(Excerpts from a dataset)
^^^^^^^^^^^^^^^^
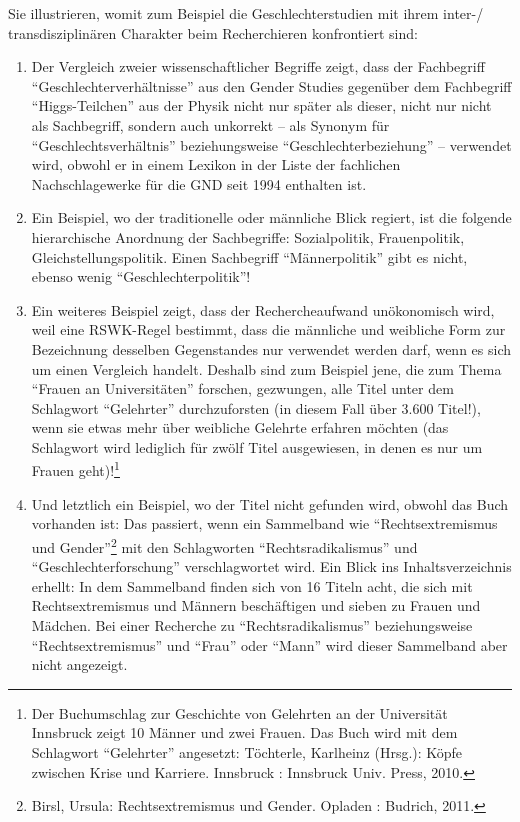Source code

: Sie illustrieren, womit zum Beispiel die Geschlechterstudien mit ihrem
inter-/ transdisziplinären Charakter beim Recherchieren konfrontiert
sind:

\begin{enumerate}
\def\labelenumi{\arabic{enumi}.}
\item
  Der Vergleich zweier wissenschaftlicher Begriffe zeigt, dass der
  Fachbegriff \enquote{Geschlechterverhältnisse} aus den Gender Studies
  gegenüber dem Fachbegriff \enquote{Higgs-Teilchen} aus der Physik
  nicht nur später als dieser, nicht nur nicht als Sachbegriff, sondern
  auch unkorrekt -- als Synonym für \enquote{Geschlechtsverhältnis}
  beziehungsweise \enquote{Geschlechterbeziehung} -- verwendet wird,
  obwohl er in einem Lexikon in der Liste der fachlichen
  Nachschlagewerke für die GND seit 1994 enthalten ist.
\item
  Ein Beispiel, wo der traditionelle oder männliche Blick regiert, ist
  die folgende hierarchische Anordnung der Sachbegriffe: Sozialpolitik,
  Frauenpolitik, Gleichstellungspolitik. Einen Sachbegriff
  \enquote{Männerpolitik} gibt es nicht, ebenso wenig
  \enquote{Geschlechterpolitik}!
\item
  Ein weiteres Beispiel zeigt, dass der Rechercheaufwand unökonomisch
  wird, weil eine RSWK-Regel bestimmt, dass die männliche und weibliche
  Form zur Bezeichnung desselben Gegenstandes nur verwendet werden darf,
  wenn es sich um einen Vergleich handelt. Deshalb sind zum Beispiel
  jene, die zum Thema \enquote{Frauen an Universitäten} forschen,
  gezwungen, alle Titel unter dem Schlagwort \enquote{Gelehrter}
  durchzuforsten (in diesem Fall über 3.600 Titel!), wenn sie etwas mehr
  über weibliche Gelehrte erfahren möchten (das Schlagwort wird
  lediglich für zwölf Titel ausgewiesen, in denen es nur um Frauen
  geht)!\footnote{Der Buchumschlag zur Geschichte von Gelehrten an der
    Universität Innsbruck zeigt 10 Männer und zwei Frauen. Das Buch wird
    mit dem Schlagwort \enquote{Gelehrter} angesetzt: Töchterle,
    Karlheinz (Hrsg.): Köpfe zwischen Krise und Karriere. Innsbruck :
    Innsbruck Univ. Press, 2010.}
\item
  Und letztlich ein Beispiel, wo der Titel nicht gefunden wird, obwohl
  das Buch vorhanden ist: Das passiert, wenn ein Sammelband wie
  \enquote{Rechtsextremismus und Gender}\footnote{Birsl, Ursula:
    Rechtsextremismus und Gender. Opladen : Budrich, 2011.} mit den
  Schlagworten \enquote{Rechtsradikalismus} und
  \enquote{Geschlechterforschung} verschlagwortet wird. Ein Blick ins
  Inhaltsverzeichnis erhellt: In dem Sammelband finden sich von 16
  Titeln acht, die sich mit Rechtsextremismus und Männern beschäftigen
  und sieben zu Frauen und Mädchen. Bei einer Recherche zu
  \enquote{Rechtsradikalismus} beziehungsweise
  \enquote{Rechtsextremismus} und \enquote{Frau} oder \enquote{Mann}
  wird dieser Sammelband aber nicht angezeigt.
\end{enumerate}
^^^^^^^^^^^^^^^^
■ **Exercise description**
Could you reproduce, exactly, every line above from the line with "Der Vergleich zweier" to the line with "die folgende hierarchische", and no other line? Both ends count.

■ **Result of this task**
  Der Vergleich zweier wissenschaftlicher Begriffe zeigt, dass der
  Fachbegriff \enquote{Geschlechterverhältnisse} aus den Gender Studies
  gegenüber dem Fachbegriff \enquote{Higgs-Teilchen} aus der Physik
  nicht nur später als dieser, nicht nur nicht als Sachbegriff, sondern
  auch unkorrekt -- als Synonym für \enquote{Geschlechtsverhältnis}
  beziehungsweise \enquote{Geschlechterbeziehung} -- verwendet wird,
  obwohl er in einem Lexikon in der Liste der fachlichen
  Nachschlagewerke für die GND seit 1994 enthalten ist.
\item
  Ein Beispiel, wo der traditionelle oder männliche Blick regiert, ist
  die folgende hierarchische Anordnung der Sachbegriffe: Sozialpolitik,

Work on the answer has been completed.